Segment Start: DATA EXTRACTS

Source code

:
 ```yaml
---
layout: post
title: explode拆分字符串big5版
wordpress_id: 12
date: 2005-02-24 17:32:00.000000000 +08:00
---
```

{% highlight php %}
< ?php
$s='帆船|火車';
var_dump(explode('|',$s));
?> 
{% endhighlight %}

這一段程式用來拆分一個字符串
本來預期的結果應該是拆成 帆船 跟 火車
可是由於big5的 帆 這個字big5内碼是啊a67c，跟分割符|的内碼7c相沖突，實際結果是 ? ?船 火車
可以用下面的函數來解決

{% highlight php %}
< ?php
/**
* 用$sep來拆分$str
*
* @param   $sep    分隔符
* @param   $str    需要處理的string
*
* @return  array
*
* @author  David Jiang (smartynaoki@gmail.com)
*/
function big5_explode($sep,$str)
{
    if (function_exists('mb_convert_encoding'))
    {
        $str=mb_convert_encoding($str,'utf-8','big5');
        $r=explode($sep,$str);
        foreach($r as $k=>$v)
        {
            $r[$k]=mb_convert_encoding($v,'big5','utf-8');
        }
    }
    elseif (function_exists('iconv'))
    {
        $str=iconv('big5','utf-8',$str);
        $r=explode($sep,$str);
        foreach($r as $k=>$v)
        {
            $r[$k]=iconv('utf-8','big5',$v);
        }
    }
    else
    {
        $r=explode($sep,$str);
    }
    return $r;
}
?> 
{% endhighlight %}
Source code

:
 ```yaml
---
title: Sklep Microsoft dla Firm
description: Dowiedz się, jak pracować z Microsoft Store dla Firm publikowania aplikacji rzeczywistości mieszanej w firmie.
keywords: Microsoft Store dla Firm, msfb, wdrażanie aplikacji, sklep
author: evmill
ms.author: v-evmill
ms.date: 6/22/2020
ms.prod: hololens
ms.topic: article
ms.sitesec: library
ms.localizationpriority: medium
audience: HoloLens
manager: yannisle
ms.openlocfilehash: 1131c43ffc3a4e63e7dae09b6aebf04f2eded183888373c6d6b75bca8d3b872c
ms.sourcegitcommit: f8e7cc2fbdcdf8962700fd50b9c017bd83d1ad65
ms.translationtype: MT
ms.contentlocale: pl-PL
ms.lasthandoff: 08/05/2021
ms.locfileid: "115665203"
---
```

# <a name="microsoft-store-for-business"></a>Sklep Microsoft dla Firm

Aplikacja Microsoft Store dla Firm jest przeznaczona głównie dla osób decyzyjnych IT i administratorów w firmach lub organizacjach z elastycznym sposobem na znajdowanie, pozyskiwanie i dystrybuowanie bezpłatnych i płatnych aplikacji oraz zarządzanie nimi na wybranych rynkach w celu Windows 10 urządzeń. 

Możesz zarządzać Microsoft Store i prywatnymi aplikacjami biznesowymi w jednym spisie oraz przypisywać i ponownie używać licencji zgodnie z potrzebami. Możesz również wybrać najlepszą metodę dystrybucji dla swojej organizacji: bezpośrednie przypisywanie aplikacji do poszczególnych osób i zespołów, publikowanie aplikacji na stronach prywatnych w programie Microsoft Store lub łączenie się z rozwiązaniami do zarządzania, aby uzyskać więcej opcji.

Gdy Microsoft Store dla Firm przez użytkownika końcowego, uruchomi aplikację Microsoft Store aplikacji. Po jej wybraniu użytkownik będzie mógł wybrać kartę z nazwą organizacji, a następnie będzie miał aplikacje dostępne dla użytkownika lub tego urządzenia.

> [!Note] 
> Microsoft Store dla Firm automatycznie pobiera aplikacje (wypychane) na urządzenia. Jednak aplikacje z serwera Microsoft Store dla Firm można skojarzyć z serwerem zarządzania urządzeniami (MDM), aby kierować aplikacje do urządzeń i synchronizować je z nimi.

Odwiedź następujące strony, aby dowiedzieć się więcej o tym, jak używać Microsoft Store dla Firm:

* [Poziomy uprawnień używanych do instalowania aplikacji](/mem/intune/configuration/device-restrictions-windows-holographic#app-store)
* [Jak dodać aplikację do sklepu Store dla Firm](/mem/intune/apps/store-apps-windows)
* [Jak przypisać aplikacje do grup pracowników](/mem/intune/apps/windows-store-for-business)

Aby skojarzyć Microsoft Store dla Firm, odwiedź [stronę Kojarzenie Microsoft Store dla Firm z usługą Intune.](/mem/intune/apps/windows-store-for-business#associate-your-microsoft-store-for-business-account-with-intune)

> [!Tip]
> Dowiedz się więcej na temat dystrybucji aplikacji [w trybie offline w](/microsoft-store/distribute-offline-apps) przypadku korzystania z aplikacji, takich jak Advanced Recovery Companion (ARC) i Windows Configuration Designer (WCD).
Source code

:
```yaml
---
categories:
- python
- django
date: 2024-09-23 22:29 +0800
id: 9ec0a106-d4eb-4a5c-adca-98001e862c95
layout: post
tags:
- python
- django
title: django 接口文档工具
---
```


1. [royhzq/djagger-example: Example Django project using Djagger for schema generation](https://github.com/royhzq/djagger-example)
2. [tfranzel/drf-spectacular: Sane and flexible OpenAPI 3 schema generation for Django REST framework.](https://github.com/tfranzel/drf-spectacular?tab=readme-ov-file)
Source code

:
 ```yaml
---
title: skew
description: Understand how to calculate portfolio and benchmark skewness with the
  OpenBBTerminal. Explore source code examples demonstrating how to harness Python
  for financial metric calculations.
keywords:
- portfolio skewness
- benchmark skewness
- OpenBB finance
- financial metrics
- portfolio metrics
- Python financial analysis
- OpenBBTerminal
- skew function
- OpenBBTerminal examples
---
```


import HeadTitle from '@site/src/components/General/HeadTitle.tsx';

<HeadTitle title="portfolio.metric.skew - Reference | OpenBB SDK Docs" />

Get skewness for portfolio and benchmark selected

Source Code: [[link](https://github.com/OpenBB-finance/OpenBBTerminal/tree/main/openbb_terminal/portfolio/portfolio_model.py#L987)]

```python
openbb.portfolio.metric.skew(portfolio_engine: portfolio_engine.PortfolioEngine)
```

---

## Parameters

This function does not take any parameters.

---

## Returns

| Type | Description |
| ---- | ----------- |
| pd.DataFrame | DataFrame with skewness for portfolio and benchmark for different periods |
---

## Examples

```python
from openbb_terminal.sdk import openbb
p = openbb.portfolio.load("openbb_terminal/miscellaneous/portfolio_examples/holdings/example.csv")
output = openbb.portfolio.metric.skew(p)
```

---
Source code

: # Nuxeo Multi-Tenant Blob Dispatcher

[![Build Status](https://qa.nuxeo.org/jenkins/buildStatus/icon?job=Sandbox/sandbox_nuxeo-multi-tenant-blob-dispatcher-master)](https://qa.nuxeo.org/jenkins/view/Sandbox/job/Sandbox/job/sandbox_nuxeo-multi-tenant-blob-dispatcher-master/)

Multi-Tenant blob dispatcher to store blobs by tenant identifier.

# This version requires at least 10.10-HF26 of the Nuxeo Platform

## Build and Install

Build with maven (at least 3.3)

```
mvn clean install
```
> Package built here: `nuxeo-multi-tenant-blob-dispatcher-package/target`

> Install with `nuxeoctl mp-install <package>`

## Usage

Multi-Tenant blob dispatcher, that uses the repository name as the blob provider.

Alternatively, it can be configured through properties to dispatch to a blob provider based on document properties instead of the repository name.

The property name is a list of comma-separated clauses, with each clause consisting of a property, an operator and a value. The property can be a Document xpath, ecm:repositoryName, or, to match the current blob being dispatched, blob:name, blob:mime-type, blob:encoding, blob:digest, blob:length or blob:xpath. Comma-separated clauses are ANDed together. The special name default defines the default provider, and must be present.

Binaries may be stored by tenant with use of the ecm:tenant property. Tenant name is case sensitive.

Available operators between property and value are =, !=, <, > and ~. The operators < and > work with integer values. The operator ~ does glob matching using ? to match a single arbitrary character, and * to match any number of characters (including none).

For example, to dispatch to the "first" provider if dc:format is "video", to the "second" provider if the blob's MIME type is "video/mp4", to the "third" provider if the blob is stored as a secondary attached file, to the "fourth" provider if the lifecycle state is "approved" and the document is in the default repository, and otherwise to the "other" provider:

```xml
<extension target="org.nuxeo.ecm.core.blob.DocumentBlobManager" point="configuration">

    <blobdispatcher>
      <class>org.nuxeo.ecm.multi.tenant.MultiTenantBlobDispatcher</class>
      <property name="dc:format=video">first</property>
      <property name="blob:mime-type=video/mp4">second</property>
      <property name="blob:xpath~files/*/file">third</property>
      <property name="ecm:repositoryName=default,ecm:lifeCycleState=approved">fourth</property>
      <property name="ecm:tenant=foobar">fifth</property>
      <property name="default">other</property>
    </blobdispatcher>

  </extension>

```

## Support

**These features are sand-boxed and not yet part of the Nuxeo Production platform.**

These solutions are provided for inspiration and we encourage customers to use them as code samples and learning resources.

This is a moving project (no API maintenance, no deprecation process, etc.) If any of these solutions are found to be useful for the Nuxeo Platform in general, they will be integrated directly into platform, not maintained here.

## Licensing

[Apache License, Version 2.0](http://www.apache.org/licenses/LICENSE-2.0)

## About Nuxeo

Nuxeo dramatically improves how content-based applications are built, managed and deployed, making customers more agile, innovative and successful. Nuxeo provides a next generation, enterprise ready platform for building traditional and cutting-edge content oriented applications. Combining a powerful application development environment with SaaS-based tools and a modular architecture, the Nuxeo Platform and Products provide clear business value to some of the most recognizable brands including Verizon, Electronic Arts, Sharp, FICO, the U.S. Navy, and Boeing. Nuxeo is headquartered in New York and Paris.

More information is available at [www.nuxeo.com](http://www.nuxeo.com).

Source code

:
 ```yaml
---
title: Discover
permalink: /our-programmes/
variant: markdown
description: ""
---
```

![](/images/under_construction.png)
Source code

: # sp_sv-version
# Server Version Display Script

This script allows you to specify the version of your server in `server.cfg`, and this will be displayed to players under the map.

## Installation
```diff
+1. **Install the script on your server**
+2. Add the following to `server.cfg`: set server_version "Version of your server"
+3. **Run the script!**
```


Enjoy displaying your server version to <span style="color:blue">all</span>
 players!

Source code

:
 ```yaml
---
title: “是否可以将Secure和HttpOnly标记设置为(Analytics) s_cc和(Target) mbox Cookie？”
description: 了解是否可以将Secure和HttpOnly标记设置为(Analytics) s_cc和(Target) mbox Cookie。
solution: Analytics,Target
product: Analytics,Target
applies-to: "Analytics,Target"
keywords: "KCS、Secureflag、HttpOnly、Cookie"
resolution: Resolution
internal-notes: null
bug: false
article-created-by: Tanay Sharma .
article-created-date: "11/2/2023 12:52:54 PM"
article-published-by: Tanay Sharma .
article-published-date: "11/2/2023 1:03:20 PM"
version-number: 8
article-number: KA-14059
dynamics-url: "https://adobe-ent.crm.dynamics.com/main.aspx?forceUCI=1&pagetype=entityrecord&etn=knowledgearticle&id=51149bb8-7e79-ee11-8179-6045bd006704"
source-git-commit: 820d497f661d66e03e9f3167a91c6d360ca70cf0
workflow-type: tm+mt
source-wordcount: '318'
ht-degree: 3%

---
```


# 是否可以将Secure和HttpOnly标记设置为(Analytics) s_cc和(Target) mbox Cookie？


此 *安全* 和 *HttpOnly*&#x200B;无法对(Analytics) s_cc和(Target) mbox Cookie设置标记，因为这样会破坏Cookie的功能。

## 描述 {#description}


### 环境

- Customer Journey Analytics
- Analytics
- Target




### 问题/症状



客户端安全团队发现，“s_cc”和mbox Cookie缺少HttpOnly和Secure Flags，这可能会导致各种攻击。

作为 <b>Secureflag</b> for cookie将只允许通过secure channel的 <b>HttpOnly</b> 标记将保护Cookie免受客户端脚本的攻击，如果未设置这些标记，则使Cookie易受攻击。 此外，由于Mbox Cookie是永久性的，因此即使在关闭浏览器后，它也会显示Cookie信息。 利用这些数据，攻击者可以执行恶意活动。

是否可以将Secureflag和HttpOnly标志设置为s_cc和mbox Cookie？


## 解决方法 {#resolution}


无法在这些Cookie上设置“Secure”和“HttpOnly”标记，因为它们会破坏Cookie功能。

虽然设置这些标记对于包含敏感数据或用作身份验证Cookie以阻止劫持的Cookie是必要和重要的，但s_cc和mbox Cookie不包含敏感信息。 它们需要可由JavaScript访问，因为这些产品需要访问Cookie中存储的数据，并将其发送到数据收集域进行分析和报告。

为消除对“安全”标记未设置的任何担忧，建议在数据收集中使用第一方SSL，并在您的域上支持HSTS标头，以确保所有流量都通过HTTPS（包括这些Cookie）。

Segment End: DATA EXTRACTS

EXERCISE GOAL: Indicate how many lines in the records above contain the word "name", giving only the number.

ANSWER: 11